§ Your assignment
Search the entries for the word "syogibase". Copy each line in which it is found.

§ Entries provided
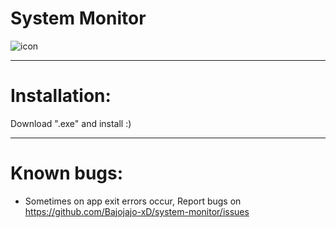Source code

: # System Monitor
![icon](https://user-images.githubusercontent.com/81306360/116520234-bcdb0180-a8d2-11eb-80d1-f171fc34bd8c.png)

--------------------------
# Installation:

Download ".exe" and install :)

---------------------------
# Known bugs:

- Sometimes on app exit errors occur,  Report bugs on https://github.com/Bajojajo-xD/system-monitor/issues
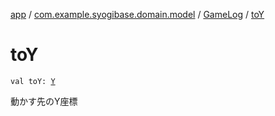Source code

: [app](../../index.md) / [com.example.syogibase.domain.model](../index.md) / [GameLog](index.md) / [toY](./to-y.md)

# toY

`val toY: `[`Y`](../../com.example.syogibase.domain.value/-y/index.md)

動かす先のY座標

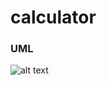 # calculator

### UML
![alt text](https://media.discordapp.net/attachments/525659286492151811/1209147898978115665/image.png?ex=65e5ddbb&is=65d368bb&hm=5af061af723af80a2a3a095271cc1963807b3ab21d51d567671e8928ea65aa77&=&format=webp&quality=lossless&width=682&height=326)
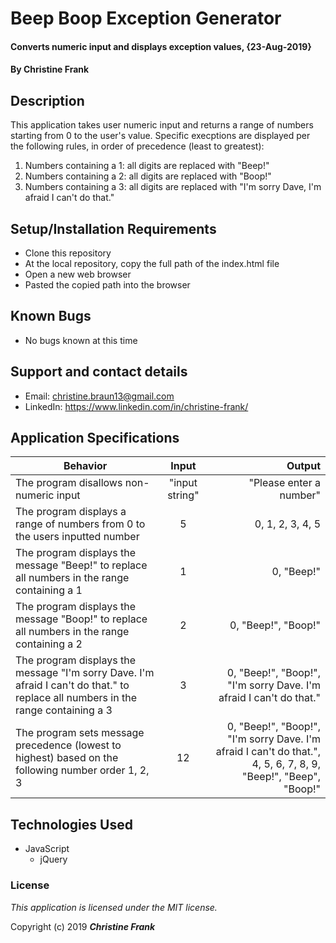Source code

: # Beep Boop Exception Generator

#### Converts numeric input and displays exception values, {23-Aug-2019}

#### By **Christine Frank**

## Description

This application takes user numeric input and returns a range of numbers starting from 0 to the user's value. Specific execptions are displayed per the following rules, in order of precedence (least to greatest):
  1. Numbers containing a 1: all digits are replaced with "Beep!"
  2. Numbers containing a 2: all digits are replaced with "Boop!"
  3. Numbers containing a 3: all digits are replaced with
     "I'm sorry Dave, I'm afraid I can't do that."

## Setup/Installation Requirements

* Clone this repository
* At the local repository, copy the full path of the index.html file
* Open a new web browser
* Pasted the copied path into the browser

## Known Bugs

* No bugs known at this time

## Support and contact details

* Email: christine.braun13@gmail.com
* LinkedIn: https://www.linkedin.com/in/christine-frank/

## Application Specifications

| Behavior | Input | Output |
| ------------- |:-------------:| -----:|
| The program disallows non-numeric input | "input string" | "Please enter a number" |
| The program displays a range of numbers from 0 to the users inputted number | 5 | 0, 1, 2, 3, 4, 5 |
| The program displays the message "Beep!" to replace all numbers in the range containing a 1 | 1 | 0, "Beep!"|
| The program displays the message "Boop!" to replace all numbers in the range containing a 2 | 2 | 0, "Beep!", "Boop!" |
| The program displays the message "I'm sorry Dave. I'm afraid I can't do that." to replace all numbers in the range containing a 3 | 3 | 0, "Beep!", "Boop!", "I'm sorry Dave. I'm afraid I can't do that." |
| The program sets message precedence (lowest to highest) based on the following number order 1, 2, 3 | 12 | 0, "Beep!", "Boop!", "I'm sorry Dave. I'm afraid I can't do that.", 4, 5, 6, 7, 8, 9, "Beep!", "Beep", "Boop!" |



## Technologies Used

* JavaScript
  * jQuery

### License

*This application is licensed under the MIT license.*

Copyright (c) 2019 **_Christine Frank_**
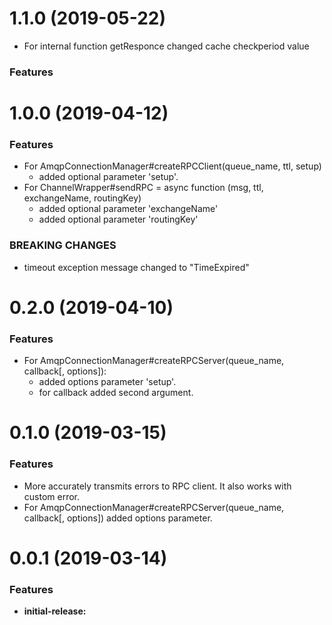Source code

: 
<a name="1.1.0"></a>
# 1.1.0 (2019-05-22)
 * For internal function getResponce changed cache checkperiod value

### Features

<a name="1.0.0"></a>
# 1.0.0 (2019-04-12)

### Features
* For AmqpConnectionManager#createRPCClient(queue_name, ttl, setup)
  - added optional parameter 'setup'.
* For ChannelWrapper#sendRPC = async function (msg, ttl, exchangeName, routingKey)
  - added optional parameter 'exchangeName'
  - added optional parameter 'routingKey'

### BREAKING CHANGES
 - timeout exception message changed to "TimeExpired"

<a name="0.2.0"></a>
# 0.2.0 (2019-04-10)

### Features
* For AmqpConnectionManager#createRPCServer(queue_name, callback[, options]):
  - added options parameter 'setup'.
  - for callback added second argument.

<a name="0.1.0"></a>
# 0.1.0 (2019-03-15)

### Features

* More accurately transmits errors to RPC client. It also works with custom error.
* For AmqpConnectionManager#createRPCServer(queue_name, callback[, options]) added options parameter.

<a name="0.0.1"></a>
# 0.0.1 (2019-03-14)

### Features

* **initial-release:**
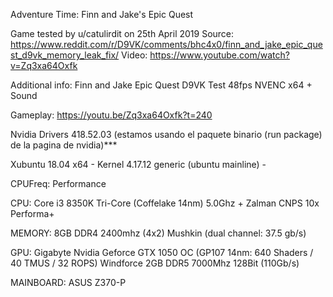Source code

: Adventure Time: Finn and Jake's Epic Quest

Game tested by u/catulirdit on 25th April 2019
Source:
https://www.reddit.com/r/D9VK/comments/bhc4x0/finn_and_jake_epic_quest_d9vk_memory_leak_fix/
Video:
https://www.youtube.com/watch?v=Zq3xa64Oxfk

Additional info:
Finn and Jake Epic Quest D9VK Test 48fps NVENC x64 + Sound

Gameplay: https://youtu.be/Zq3xa64Oxfk?t=240

Nvidia Drivers 418.52.03 (estamos usando el paquete binario (run package) de la pagina de nvidia)***

Xubuntu 18.04 x64 - Kernel 4.17.12 generic (ubuntu mainline) -

CPUFreq: Performance

CPU: Core i3 8350K Tri-Core (Coffelake 14nm) 5.0Ghz + Zalman CNPS 10x Performa+

MEMORY: 8GB DDR4 2400mhz (4x2) Mushkin (dual channel: 37.5 gb/s)

GPU: Gigabyte Nvidia Geforce GTX 1050 OC (GP107 14nm: 640 Shaders / 40 TMUS / 32 ROPS) Windforce 2GB DDR5 7000Mhz 128Bit (110Gb/s)

MAINBOARD: ASUS Z370-P
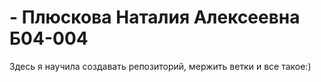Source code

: # - Плюскова Наталия Алексеевна Б04-004
Здесь я научила создавать репозиторий, мержить ветки и все такое:)
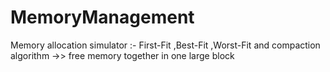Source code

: # MemoryManagement
Memory allocation simulator :-
First-Fit
,Best-Fit
,Worst-Fit
and compaction algorithm ->> free memory together in one large block
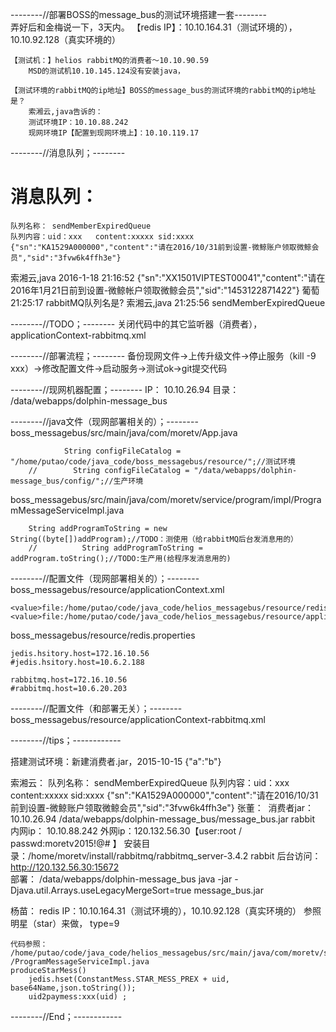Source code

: 


--------//部署BOSS的message_bus的测试环境搭建一套--------    
弄好后和金梅说一下，3天内。
    【redis IP】：10.10.164.31（测试环境的），10.10.92.128（真实环境的）    

    【测试机：】helios rabbitMQ的消费者～10.10.90.59
        MSD的测试机10.10.145.124没有安装java，

    【测试环境的rabbitMQ的ip地址】BOSS的message_bus的测试环境的rabbitMQ的ip地址是？   
        索湘云,java告诉的：
        测试环境IP：10.10.88.242
        现网环境IP【配置到现网环境上】：10.10.119.17        


--------//消息队列；--------
# 消息队列：
    队列名称： sendMemberExpiredQueue 
    队列内容：uid：xxx   content:xxxxx sid:xxxx 
    {"sn":"KA1529A000000","content":"请在2016/10/31前到设置-微鲸账户领取微鲸会员","sid":"3fvw6k4ffh3e"}

索湘云,java 2016-1-18 21:16:52
{"sn":"XX1501VIPTEST00041","content":"请在2016年1月21日前到设置-微鲸帐户领取微鲸会员","sid":"1453122871422"}
葡萄  21:25:17
rabbitMQ队列名是?
索湘云,java  21:25:56
sendMemberExpiredQueue

--------//TODO；--------
关闭代码中的其它监听器（消费者），applicationContext-rabbitmq.xml

--------//部署流程；--------
备份现网文件->上传升级文件->停止服务（kill -9 xxx）->修改配置文件->启动服务->测试ok->git提交代码

--------//现网机器配置；--------
IP：     10.10.26.94
目录：     /data/webapps/dolphin-message_bus

--------//java文件（现网部署相关的）；--------
boss_messagebus/src/main/java/com/moretv/App.java

                String configFileCatalog = "/home/putao/code/java_code/boss_messagebus/resource/";//测试环境
        //        String configFileCatalog = "/data/webapps/dolphin-message_bus/config/";//生产环境    
    
    
boss_messagebus/src/main/java/com/moretv/service/program/impl/ProgramMessageServiceImpl.java

        String addProgramToString = new String((byte[])addProgram);//TODO：测使用（给rabbitMQ后台发消息用的）
        //			String addProgramToString = addProgram.toString();//TODO:生产用(给程序发消息用的)


--------//配置文件（现网部署相关的）；--------
boss_messagebus/resource/applicationContext.xml

    <value>file:/home/putao/code/java_code/helios_messagebus/resource/redis.properties</value>
    <value>file:/home/putao/code/java_code/helios_messagebus/resource/application.properties</value>

boss_messagebus/resource/redis.properties     
   
    jedis.hsitory.host=172.16.10.56
    #jedis.hsitory.host=10.6.2.188

    rabbitmq.host=172.16.10.56
    #rabbitmq.host=10.6.20.203        

        
        
--------//配置文件（和部署无关）；--------
boss_messagebus/resource/applicationContext-rabbitmq.xml


--------//tips；------------

搭建测试环境：新建消费者.jar，2015-10-15
{"a":"b"}

索湘云：
    队列名称： sendMemberExpiredQueue 
    队列内容：uid：xxx   content:xxxxx sid:xxxx 
    {"sn":"KA1529A000000","content":"请在2016/10/31前到设置-微鲸账户领取微鲸会员","sid":"3fvw6k4ffh3e"}
张董：
﻿    消费者jar：10.10.26.94
        /data/webapps/dolphin-message_bus/message_bus.jar
    rabbit 内网ip： 10.10.88.242
              外网ip：120.132.56.30【user:root / passwd:moretv2015!@# 】
              安装目录：/home/moretv/install/rabbitmq/rabbitmq_server-3.4.2
    rabbit 后台访问：http://120.132.56.30:15672     
部署：
    /data/webapps/dolphin-message_bus
    java -jar -Djava.util.Arrays.useLegacyMergeSort=true message_bus.jar
    
杨苗：
    redis IP：10.10.164.31（测试环境的），10.10.92.128（真实环境的）
    参照明星（star）来做，
    type=9

    代码参照：
    /home/putao/code/java_code/helios_messagebus/src/main/java/com/moretv/service/program/impl
    /ProgramMessageServiceImpl.java
    produceStarMess()
        jedis.hset(ConstantMess.STAR_MESS_PREX + uid, base64Name,json.toString());
        uid2paymess:xxx(uid) ;    

--------//End；------------



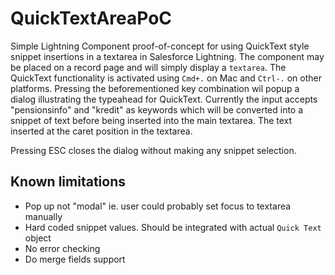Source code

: # QuickTextAreaPoC

Simple Lightning Component proof-of-concept for using QuickText style snippet insertions in a textarea in Salesforce 
Lightning. The component may be placed on a record page and will simply display a `textarea`. The QuickText functionality 
is activated using `Cmd+.` on Mac and `Ctrl-.` on other platforms. Pressing the beforementioned key combination wil 
popup a dialog illustrating the typeahead for QuickText. Currently the input accepts "pensionsinfo" and "kredit" as 
keywords which will be converted into a snippet of text before being inserted into the main textarea. The text inserted 
at the caret position in the textarea. 

Pressing ESC closes the dialog without making any snippet selection.

## Known limitations
* Pop up not "modal" ie. user could probably set focus to textarea manually
* Hard coded snippet values. Should be integrated with actual `Quick Text` object
* No error checking
* Do merge fields support

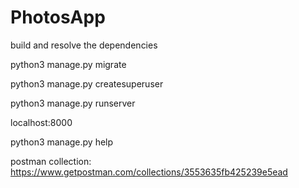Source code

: # PhotosApp

build and resolve the dependencies

python3 manage.py migrate

python3 manage.py createsuperuser

python3 manage.py runserver

localhost:8000

python3 manage.py help

postman collection: https://www.getpostman.com/collections/3553635fb425239e5ead
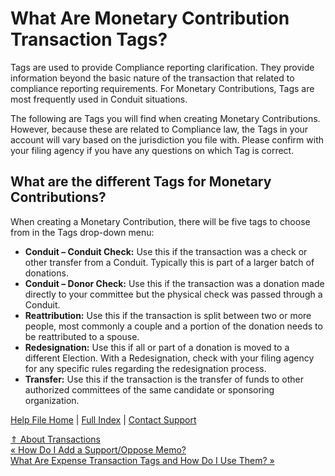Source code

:  What Are Monetary Contribution Transaction Tags?
==========

Tags are used to provide Compliance reporting clarification. They provide information beyond the basic nature of the transaction that related to compliance reporting requirements. For Monetary Contributions, Tags are most frequently used in Conduit situations.

The following are Tags you will find when creating Monetary Contributions. However, because these are related to Compliance law, the Tags in your account will vary based on the jurisdiction you file with. Please confirm with your filing agency if you have any questions on which Tag is correct.

What are the different Tags for Monetary Contributions?
----------

When creating a Monetary Contribution, there will be five tags to choose from in the Tags drop-down menu:

* **Conduit – Conduit Check:** Use this if the transaction was a check or other transfer from a Conduit. Typically this is part of a larger batch of donations.
* **Conduit – Donor Check:** Use this if the transaction was a donation made directly to your committee but the physical check was passed through a Conduit.
* **Reattribution:** Use this if the transaction is split between two or more people, most commonly a couple and a portion of the donation needs to be reattributed to a spouse.
* **Redesignation:** Use this if all or part of a donation is moved to a different Election. With a Redesignation, check with your filing agency for any specific rules regarding the redesignation process.
* **Transfer:** Use this if the transaction is the transfer of funds to other authorized committees of the same candidate or sponsoring organization.

[Help File Home](/help/) | [Full Index](/Help-File-Directory/) | [Contact Support](mailto:support@ISPolitical.com)

[⇑ About Transactions](/About-Transactions)  
[« How Do I Add a Support/Oppose Memo?](/How-Do-I-Add-a-Support-Oppose-Memo)  
[What Are Expense Transaction Tags and How Do I Use Them? »](/What-Are-Expense-Transaction-Tags-and-How-Do-I-Use-Them)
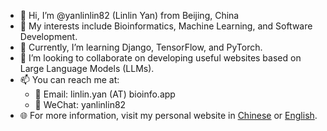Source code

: - 👋 Hi, I’m @yanlinlin82 (Linlin Yan) from Beijing, China
- 👀 My interests include Bioinformatics, Machine Learning, and Software Development.
- 🌱 Currently, I’m learning Django, TensorFlow, and PyTorch.
- 💞️ I’m looking to collaborate on developing useful websites based on Large Language Models (LLMs).
- 📫 You can reach me at:
  - 📧 Email: linlin.yan (AT) bioinfo.app
  - 💬 WeChat: yanlinlin82
- 🌐 For more information, visit my personal website in [Chinese](https://yanlinlin.cn/) or [English](https://translate.google.com/translate?hl=en&sl=zh-CN&tl=en&u=https://yanlinlin.cn/).
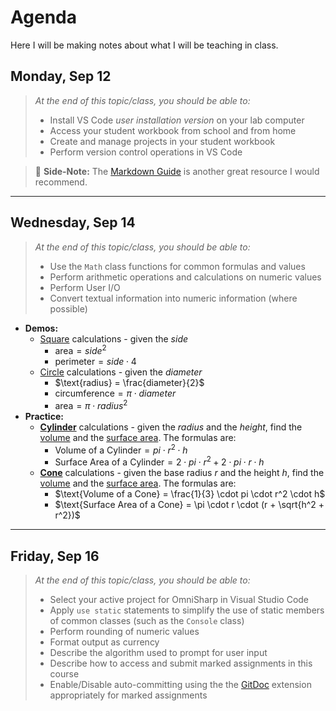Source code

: # Agenda

Here I will be making notes about what I will be teaching in class.


## Monday, Sep 12

> *At the end of this topic/class, you should be able to:*
> 
> - Install VS Code *user installation version* on your lab computer
> - Access your student workbook from school and from home
> - Create and manage projects in your student workbook
> - Perform version control operations in VS Code

> :memo: **Side-Note:** The [Markdown Guide](https://www.markdownguide.org/) is another great resource I would recommend.

----

## Wednesday, Sep 14


> *At the end of this topic/class, you should be able to:*
> 
> - Use the `Math` class functions for common formulas and values
> - Perform arithmetic operations and calculations on numeric values
> - Perform User I/O
> - Convert textual information into numeric information (where possible)

- **Demos:**
  - [Square](https://programming-0101.github.io/TheBook/Topic/E/Examples/Square.html) calculations - given the $side$
    - $\text{area} = side^{2}$
    - $\text{perimeter} = side \cdot 4$
  - [Circle](https://programming-0101.github.io/TheBook/Topic/E/Examples/Circle.html) calculations - given the $diameter$
    - $\text{radius} = \frac{diameter}{2}$
    - $\text{circumference} = \pi \cdot diameter$
    - $\text{area} = \pi \cdot radius^{2}$
- **Practice:**
  - [**Cylinder**](https://programming-0101.github.io/TheBook/Topic/E/Practice/Cylinder.html) calculations - given the $radius$ and the $height$, find the [volume](https://www.google.com/search?q=Volume+of+a+Cylinder) and the [surface area](https://www.google.com/search?q=Surface+Area+of+a+Cylinder). The formulas are:
    - $\text{Volume of a Cylinder} = pi \cdot r^2 \cdot h$
    - $\text{Surface Area of a Cylinder} = 2 \cdot pi \cdot r^2 + 2 \cdot pi \cdot r \cdot h$
  - [**Cone**](https://programming-0101.github.io/TheBook/Topic/E/Practice/Cone.html) calculations - given the base radius $r$ and the height $h$, find the [volume](https://www.google.com/search?q=Volume+of+a+Cone) and the [surface area](https://www.google.com/search?q=Surface+Area+of+a+Cone). The formulas are:
    - $\text{Volume of a Cone} = \frac{1}{3} \cdot pi \cdot r^2 \cdot h$
    - $\text{Surface Area of a Cone} = \pi \cdot r \cdot (r + \sqrt{h^2 + r^2})$
 
----

## Friday, Sep 16


> *At the end of this topic/class, you should be able to:*
> 
> - Select your active project for OmniSharp in Visual Studio Code
> - Apply `use static` statements to simplify the use of static members of common classes (such as the `Console` class)
> - Perform rounding of numeric values
> - Format output as currency
> - Describe the algorithm used to prompt for user input
> - Describe how to access and submit marked assignments in this course
> - Enable/Disable auto-committing using the the [GitDoc]() extension appropriately for marked assignments
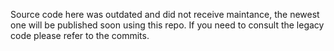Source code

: Source code here was outdated and did not receive maintance, the newest one will be published soon using this repo.
If you need to consult the legacy code please refer to the commits.
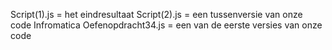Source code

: Script(1).js = het eindresultaat
Script(2).js = een tussenversie van onze code
Infromatica Oefenopdracht34.js = een van de eerste versies van onze code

§ Answer to this task
: [app](../../index.md) / [com.example.syogibase.domain.model](../index.md) / [GameLog](index.md) / [toY](./to-y.md)
`val toY: `[`Y`](../../com.example.syogibase.domain.value/-y/index.md)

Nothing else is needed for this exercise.